### TASK DIRECTIONS
From the entries below, copy out all lines holding "that".

### Source texts of formatted documents
+-------+

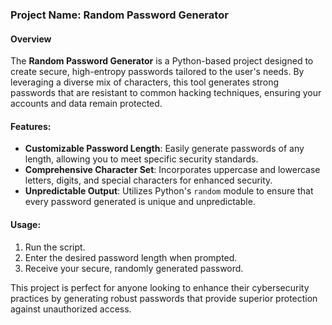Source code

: ### Project Name: Random Password Generator

#### Overview

The **Random Password Generator** is a Python-based project designed to create secure, high-entropy passwords tailored to the user's needs. By leveraging a diverse mix of characters, this tool generates strong passwords that are resistant to common hacking techniques, ensuring your accounts and data remain protected.

#### Features:
- **Customizable Password Length**: Easily generate passwords of any length, allowing you to meet specific security standards.
- **Comprehensive Character Set**: Incorporates uppercase and lowercase letters, digits, and special characters for enhanced security.
- **Unpredictable Output**: Utilizes Python's `random` module to ensure that every password generated is unique and unpredictable.

#### Usage:
1. Run the script.
2. Enter the desired password length when prompted.
3. Receive your secure, randomly generated password.

This project is perfect for anyone looking to enhance their cybersecurity practices by generating robust passwords that provide superior protection against unauthorized access.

+-------+

### SOLUTION TO THE PROBLEM
The **Random Password Generator** is a Python-based project designed to create secure, high-entropy passwords tailored to the user's needs. By leveraging a diverse mix of characters, this tool generates strong passwords that are resistant to common hacking techniques, ensuring your accounts and data remain protected.
- **Unpredictable Output**: Utilizes Python's `random` module to ensure that every password generated is unique and unpredictable.
This project is perfect for anyone looking to enhance their cybersecurity practices by generating robust passwords that provide superior protection against unauthorized access.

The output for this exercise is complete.